FreeBSD Mail Archives

Date:      Thu, 13 Feb 2003 14:13:55 +0100
From:      Brad Knowles <brad.knowles@skynet.be>
To:        Terry Lambert <tlambert2@mindspring.com>
Cc:        Brad Knowles <brad.knowles@skynet.be>, Rahul Siddharthan <rsidd@online.fr>, freebsd-chat@freebsd.org
Subject:   Re: Email push and pull (was Re: matthew dillon)
Message-ID:  <a05200f5bba7128081b43@[10.0.1.2]>
In-Reply-To: <3E4B11BA.A060AEFD@mindspring.com>
References:  <20030211032932.GA1253@papagena.rockefeller.edu>			 <a05200f2bba6e8fc03a0f@[10.0.1.2]>			 <3E498175.295FC389@mindspring.com>		 <a05200f37ba6f50bfc705@[10.0.1.2]>		 <3E49C2BC.F164F19A@mindspring.com>	 <a05200f43ba6fe1a9f4d8@[10.0.1.2]>	 <3E4A81A3.A8626F3D@mindspring.com> <a05200f4cba70710ad3f1@[10.0.1.2]> <3E4B11BA.A060AEFD@mindspring.com>


At 7:32 PM -0800 2003/02/12, Terry Lambert wrote:

>>          Under what circumstances are you not interested in I/O throughput?!?
>
>  When the problem is recipient maildrop overflow, rather than
>  inability to handle load.  Since a single RS/6000 with 2 166MHz
>  CPUs and a modified Sendmail can handle 500,000 average-sized
>  email messages in a 24 hour period, load isn't really the problem:
>  it's something you can "throw hardware at", and otherwise ignore.

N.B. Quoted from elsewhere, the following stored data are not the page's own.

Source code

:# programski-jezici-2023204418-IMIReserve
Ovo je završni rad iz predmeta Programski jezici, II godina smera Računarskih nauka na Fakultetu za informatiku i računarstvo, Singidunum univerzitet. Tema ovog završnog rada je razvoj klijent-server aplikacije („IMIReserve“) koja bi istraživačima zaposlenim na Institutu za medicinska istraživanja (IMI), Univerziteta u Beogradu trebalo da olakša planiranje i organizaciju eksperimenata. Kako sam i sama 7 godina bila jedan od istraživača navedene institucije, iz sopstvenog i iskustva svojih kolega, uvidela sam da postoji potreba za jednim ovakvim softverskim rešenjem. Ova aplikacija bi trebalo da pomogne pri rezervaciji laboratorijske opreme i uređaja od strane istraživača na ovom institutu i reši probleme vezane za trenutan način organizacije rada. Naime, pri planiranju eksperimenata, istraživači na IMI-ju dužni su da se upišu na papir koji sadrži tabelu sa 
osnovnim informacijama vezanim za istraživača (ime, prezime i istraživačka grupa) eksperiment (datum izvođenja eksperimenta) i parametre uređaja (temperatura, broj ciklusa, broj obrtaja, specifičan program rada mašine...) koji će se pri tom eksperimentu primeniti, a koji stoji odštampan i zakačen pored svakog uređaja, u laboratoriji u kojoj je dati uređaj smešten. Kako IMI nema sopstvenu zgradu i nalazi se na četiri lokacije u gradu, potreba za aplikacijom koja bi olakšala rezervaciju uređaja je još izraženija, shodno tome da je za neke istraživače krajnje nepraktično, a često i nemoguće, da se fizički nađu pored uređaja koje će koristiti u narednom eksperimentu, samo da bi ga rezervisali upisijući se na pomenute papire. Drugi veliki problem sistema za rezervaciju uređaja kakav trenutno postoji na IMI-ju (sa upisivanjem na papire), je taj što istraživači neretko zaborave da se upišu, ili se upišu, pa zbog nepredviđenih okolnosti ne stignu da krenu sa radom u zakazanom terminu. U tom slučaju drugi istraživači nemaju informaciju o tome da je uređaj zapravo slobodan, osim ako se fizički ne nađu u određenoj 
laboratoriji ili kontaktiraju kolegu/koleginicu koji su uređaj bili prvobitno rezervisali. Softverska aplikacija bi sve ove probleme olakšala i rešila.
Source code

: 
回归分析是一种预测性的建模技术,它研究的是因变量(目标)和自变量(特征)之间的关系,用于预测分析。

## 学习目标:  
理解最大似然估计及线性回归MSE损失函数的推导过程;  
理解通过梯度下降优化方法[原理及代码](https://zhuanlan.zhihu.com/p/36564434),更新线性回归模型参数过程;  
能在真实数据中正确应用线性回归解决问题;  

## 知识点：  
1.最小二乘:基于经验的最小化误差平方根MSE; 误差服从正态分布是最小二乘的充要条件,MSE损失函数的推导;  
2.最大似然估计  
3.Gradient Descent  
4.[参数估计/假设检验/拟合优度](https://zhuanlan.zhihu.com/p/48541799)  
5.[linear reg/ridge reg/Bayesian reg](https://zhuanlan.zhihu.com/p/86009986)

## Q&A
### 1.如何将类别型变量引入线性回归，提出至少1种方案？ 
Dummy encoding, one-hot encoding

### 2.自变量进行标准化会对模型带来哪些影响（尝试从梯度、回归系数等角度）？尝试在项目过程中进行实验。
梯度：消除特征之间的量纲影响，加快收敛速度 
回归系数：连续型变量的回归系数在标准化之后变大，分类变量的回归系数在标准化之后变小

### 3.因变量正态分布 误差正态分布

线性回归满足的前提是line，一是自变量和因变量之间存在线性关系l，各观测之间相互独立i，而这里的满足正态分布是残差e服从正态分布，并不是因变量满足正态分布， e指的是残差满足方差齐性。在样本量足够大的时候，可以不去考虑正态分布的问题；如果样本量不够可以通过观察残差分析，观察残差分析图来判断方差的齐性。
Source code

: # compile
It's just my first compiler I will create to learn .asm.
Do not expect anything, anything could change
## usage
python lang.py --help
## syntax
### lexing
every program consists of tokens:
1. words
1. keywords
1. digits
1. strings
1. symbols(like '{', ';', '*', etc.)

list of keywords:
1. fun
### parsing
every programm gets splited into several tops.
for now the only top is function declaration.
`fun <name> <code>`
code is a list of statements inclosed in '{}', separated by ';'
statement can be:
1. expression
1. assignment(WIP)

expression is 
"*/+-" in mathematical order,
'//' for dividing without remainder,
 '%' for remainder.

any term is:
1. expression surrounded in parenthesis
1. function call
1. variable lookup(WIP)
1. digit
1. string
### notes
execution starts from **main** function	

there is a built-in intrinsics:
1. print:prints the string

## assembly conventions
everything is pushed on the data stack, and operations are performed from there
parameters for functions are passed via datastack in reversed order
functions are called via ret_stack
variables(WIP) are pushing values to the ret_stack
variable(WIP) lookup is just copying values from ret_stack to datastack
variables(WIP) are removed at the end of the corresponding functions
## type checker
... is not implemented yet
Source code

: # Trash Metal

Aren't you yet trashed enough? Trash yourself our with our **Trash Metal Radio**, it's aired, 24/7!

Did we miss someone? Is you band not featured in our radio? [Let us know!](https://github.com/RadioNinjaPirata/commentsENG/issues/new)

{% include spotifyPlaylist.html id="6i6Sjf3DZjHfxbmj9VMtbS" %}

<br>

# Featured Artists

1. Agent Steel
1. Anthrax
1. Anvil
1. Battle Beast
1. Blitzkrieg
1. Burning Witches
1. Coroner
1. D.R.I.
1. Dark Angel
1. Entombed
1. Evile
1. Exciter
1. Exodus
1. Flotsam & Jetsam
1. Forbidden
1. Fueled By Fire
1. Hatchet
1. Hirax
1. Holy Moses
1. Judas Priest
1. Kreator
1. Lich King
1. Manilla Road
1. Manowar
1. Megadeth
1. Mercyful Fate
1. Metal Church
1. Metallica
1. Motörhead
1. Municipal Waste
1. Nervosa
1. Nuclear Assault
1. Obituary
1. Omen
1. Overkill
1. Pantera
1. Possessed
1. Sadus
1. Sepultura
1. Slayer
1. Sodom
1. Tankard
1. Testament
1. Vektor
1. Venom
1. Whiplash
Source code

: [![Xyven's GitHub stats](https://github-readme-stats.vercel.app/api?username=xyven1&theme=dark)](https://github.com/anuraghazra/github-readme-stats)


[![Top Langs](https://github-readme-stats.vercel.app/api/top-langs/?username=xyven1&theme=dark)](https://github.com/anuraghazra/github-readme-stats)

	Again, you're talking about the MTA.  For this discussion, I 
couldn't give a flying flip about the MTA.  I care about the message 
store and mailbox access methods.  I know how to solve MTA problems. 
Solving message store and mailbox access methods tend to be more 
difficult, especially if they're dependant on a underlying technology 
that you can't touch or change.

>  The issue is not real limits, it is administrative limits, and, of
>  you care about being DOS'ed, it's about aggregate limits not
>  resulting in overcommit.

	Quotas and making sure you have enough disk space are 
well-understood problems with well understood solutions.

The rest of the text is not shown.